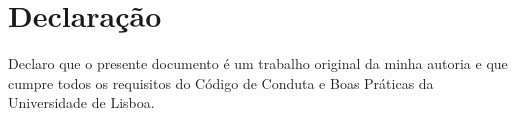 \section*{Declaração}


\noindent Declaro que o presente documento é um trabalho original da minha autoria e que cumpre todos os requisitos do Código de Conduta e Boas Práticas da Universidade de Lisboa. 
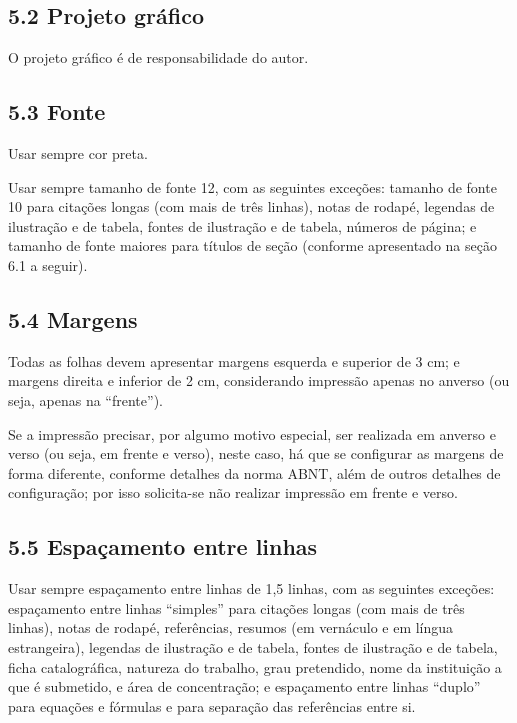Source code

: \documentclass[
	12pt,				%
	oneside,			%
	a4paper,			%
	english,			%
	brazil				%
	]{abntex2ppgsi}
\begin{document}
\begin{anexosenv}
\subsection*{5.2 Projeto gráfico}

O projeto gráfico é de responsabilidade do autor.

\subsection*{5.3 Fonte}


Usar sempre cor preta.

Usar sempre tamanho de fonte 12, com as seguintes exceções: tamanho de fonte 10 para citações longas (com mais de três linhas), notas de rodapé, legendas de ilustração e de tabela, fontes de ilustração e de tabela, números de página; e tamanho de fonte maiores para títulos de seção (conforme apresentado na seção 6.1 a seguir).

\subsection*{5.4 Margens}

Todas as folhas devem apresentar margens esquerda e superior de 3 cm; e margens direita e inferior de 2 cm, considerando impressão apenas no anverso (ou seja, apenas na ``frente''). 

Se a impressão precisar, por algumo motivo especial, ser realizada em anverso e verso (ou seja, em frente e verso), neste caso, há que se configurar as margens de forma diferente, conforme detalhes da norma ABNT, além de outros detalhes de configuração; por isso solicita-se não realizar impressão em frente e verso.

\subsection*{5.5 Espaçamento entre linhas}

Usar sempre espaçamento entre linhas de 1,5 linhas, com as seguintes exceções: espaçamento entre linhas ``simples'' para citações longas (com mais de três linhas), notas de rodapé, referências, resumos (em vernáculo e em língua estrangeira), legendas de ilustração e de tabela, fontes de ilustração e de tabela, ficha catalográfica, natureza do trabalho, grau pretendido, nome da instituição a que é submetido, e área de concentração; e espaçamento entre linhas ``duplo'' para equações e fórmulas e para separação das referências entre si.


\end{anexosenv}
\end{document}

**PROBLEM DETAILS**
Write the data above out again exactly, every line of it, and exclude the pictures.

**RESPONSE BELOW**
 \section*{Declaração}


\noindent Declaro que o presente documento é um trabalho original da minha autoria e que cumpre todos os requisitos do Código de Conduta e Boas Práticas da Universidade de Lisboa. 
Source code

: \documentclass[
	12pt,				%
	oneside,			%
	a4paper,			%
	english,			%
	brazil				%
	]{abntex2ppgsi}
\begin{document}
\begin{anexosenv}
\subsection*{5.2 Projeto gráfico}

O projeto gráfico é de responsabilidade do autor.

\subsection*{5.3 Fonte}


Usar sempre cor preta.

Usar sempre tamanho de fonte 12, com as seguintes exceções: tamanho de fonte 10 para citações longas (com mais de três linhas), notas de rodapé, legendas de ilustração e de tabela, fontes de ilustração e de tabela, números de página; e tamanho de fonte maiores para títulos de seção (conforme apresentado na seção 6.1 a seguir).

\subsection*{5.4 Margens}

Todas as folhas devem apresentar margens esquerda e superior de 3 cm; e margens direita e inferior de 2 cm, considerando impressão apenas no anverso (ou seja, apenas na ``frente''). 

Se a impressão precisar, por algumo motivo especial, ser realizada em anverso e verso (ou seja, em frente e verso), neste caso, há que se configurar as margens de forma diferente, conforme detalhes da norma ABNT, além de outros detalhes de configuração; por isso solicita-se não realizar impressão em frente e verso.

\subsection*{5.5 Espaçamento entre linhas}

Usar sempre espaçamento entre linhas de 1,5 linhas, com as seguintes exceções: espaçamento entre linhas ``simples'' para citações longas (com mais de três linhas), notas de rodapé, referências, resumos (em vernáculo e em língua estrangeira), legendas de ilustração e de tabela, fontes de ilustração e de tabela, ficha catalográfica, natureza do trabalho, grau pretendido, nome da instituição a que é submetido, e área de concentração; e espaçamento entre linhas ``duplo'' para equações e fórmulas e para separação das referências entre si.


\end{anexosenv}
\end{document}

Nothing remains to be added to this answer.